## [Task]
From the records below, copy out each line that has the word "jumpSteps".

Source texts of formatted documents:
== Segment start ==

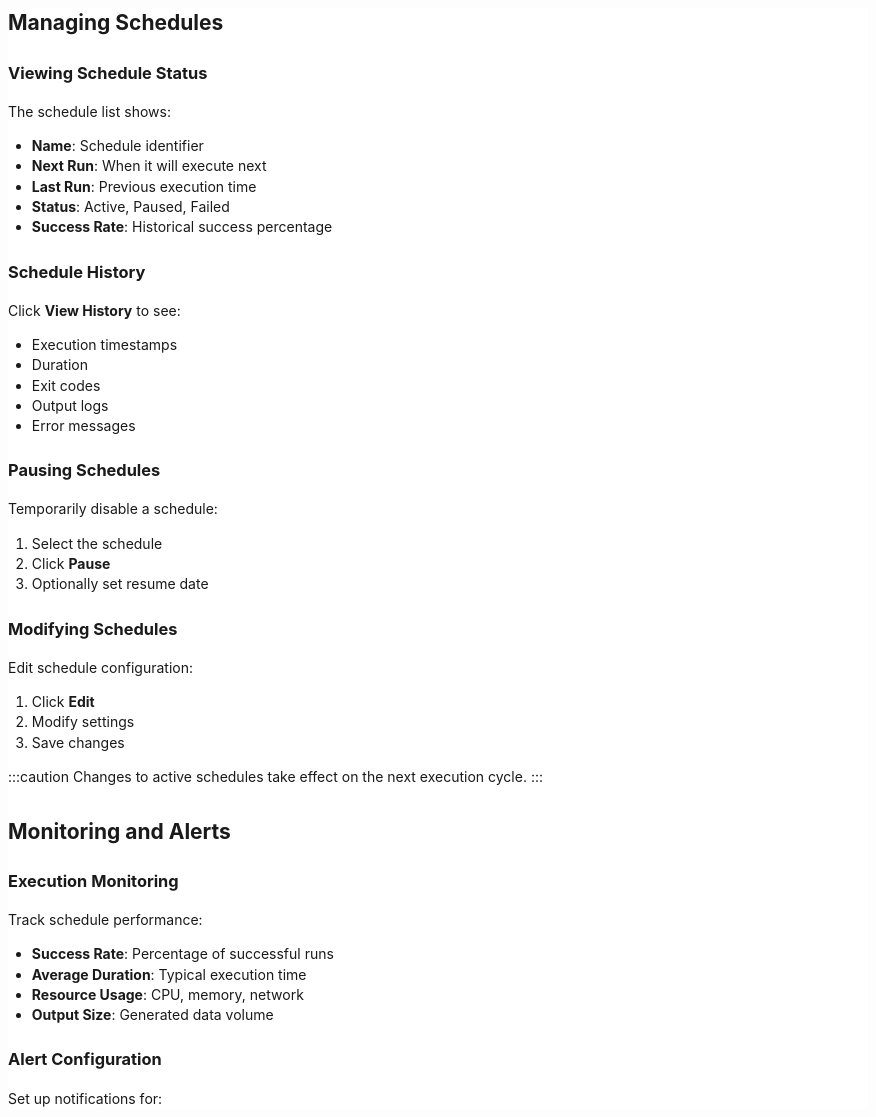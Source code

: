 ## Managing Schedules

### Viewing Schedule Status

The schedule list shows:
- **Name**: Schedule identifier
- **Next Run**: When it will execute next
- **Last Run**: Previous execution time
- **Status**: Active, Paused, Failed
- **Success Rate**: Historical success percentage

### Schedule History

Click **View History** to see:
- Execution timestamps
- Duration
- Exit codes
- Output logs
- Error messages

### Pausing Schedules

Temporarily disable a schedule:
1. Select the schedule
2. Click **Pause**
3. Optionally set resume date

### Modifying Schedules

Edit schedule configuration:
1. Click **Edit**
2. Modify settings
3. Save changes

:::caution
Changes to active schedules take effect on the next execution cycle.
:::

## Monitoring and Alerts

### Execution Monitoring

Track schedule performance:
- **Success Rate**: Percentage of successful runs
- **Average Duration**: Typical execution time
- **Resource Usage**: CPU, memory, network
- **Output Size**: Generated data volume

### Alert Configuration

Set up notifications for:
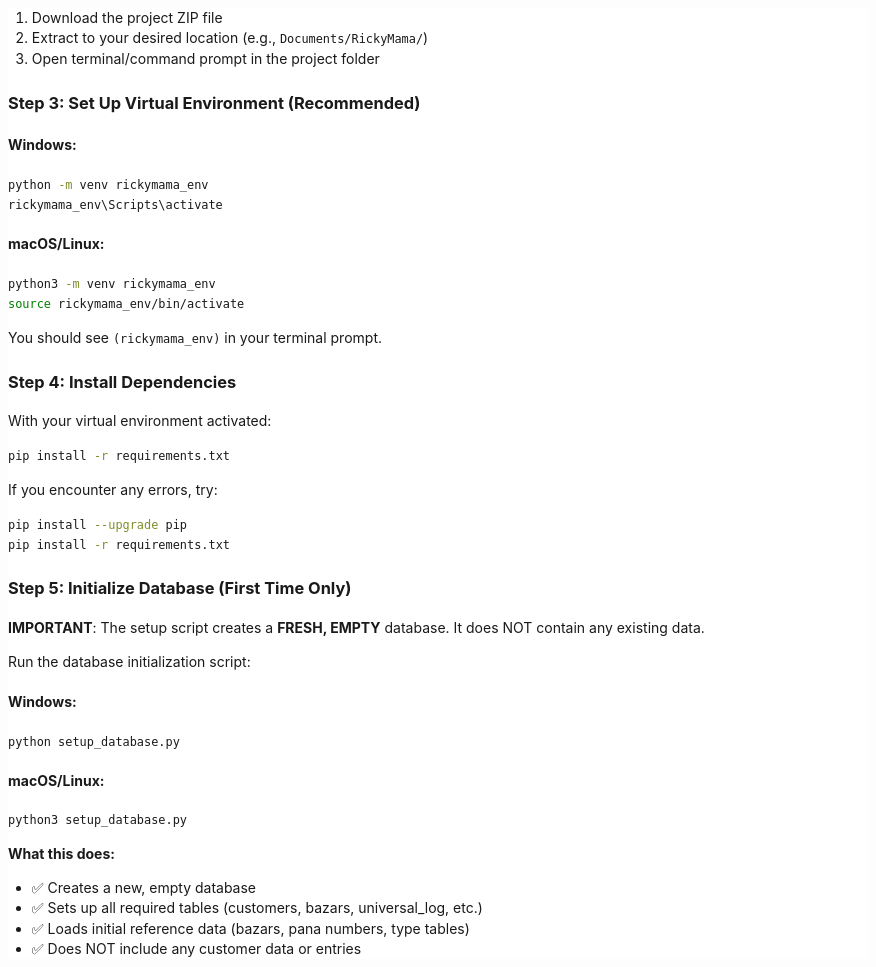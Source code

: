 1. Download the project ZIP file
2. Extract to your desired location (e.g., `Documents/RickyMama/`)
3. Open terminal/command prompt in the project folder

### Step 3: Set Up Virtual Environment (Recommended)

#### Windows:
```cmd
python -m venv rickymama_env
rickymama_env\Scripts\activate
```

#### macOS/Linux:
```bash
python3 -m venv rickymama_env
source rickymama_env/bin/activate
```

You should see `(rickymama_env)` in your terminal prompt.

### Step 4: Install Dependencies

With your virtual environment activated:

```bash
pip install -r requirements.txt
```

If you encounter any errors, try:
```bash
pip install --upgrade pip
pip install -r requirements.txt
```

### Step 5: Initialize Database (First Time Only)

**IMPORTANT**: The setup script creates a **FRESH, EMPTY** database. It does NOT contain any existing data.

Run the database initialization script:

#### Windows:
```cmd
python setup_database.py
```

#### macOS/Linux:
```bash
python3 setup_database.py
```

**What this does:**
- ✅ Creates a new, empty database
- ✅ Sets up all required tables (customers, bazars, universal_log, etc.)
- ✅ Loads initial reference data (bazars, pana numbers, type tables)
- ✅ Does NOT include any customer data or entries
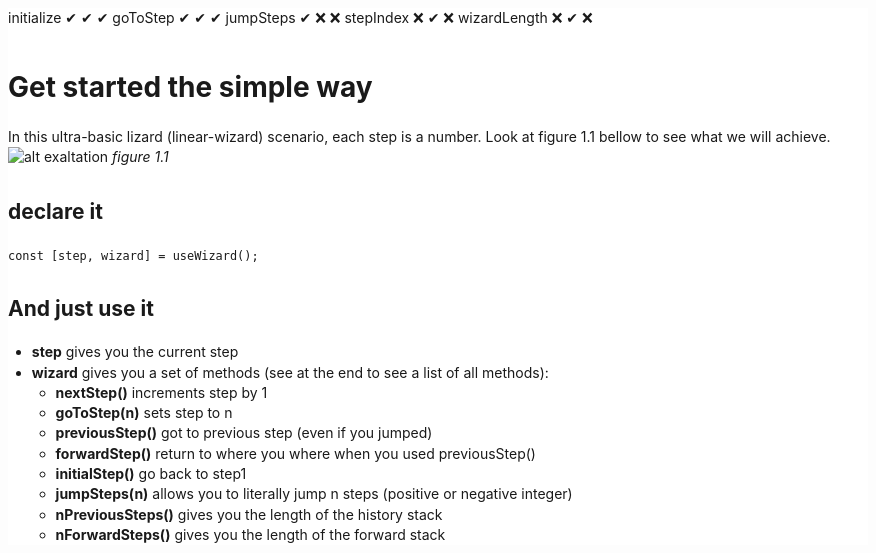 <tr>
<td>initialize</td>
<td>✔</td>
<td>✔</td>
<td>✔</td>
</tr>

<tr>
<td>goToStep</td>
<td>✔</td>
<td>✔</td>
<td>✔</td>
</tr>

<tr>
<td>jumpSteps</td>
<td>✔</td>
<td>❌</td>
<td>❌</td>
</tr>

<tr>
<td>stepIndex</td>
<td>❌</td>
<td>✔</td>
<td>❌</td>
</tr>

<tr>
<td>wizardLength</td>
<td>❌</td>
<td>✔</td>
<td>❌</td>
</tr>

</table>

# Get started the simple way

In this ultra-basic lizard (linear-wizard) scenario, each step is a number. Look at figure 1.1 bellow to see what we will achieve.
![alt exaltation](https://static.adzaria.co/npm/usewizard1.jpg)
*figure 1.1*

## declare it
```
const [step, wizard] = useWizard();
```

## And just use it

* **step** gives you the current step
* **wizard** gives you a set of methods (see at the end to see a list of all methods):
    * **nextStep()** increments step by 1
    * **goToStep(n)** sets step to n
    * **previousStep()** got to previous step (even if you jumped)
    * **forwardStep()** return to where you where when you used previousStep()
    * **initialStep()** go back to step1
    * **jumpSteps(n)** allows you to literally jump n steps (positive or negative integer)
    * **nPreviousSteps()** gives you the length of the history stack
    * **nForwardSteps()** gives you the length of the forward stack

== Segment end ==

## [Your response]
<td>jumpSteps</td>
    * **jumpSteps(n)** allows you to literally jump n steps (positive or negative integer)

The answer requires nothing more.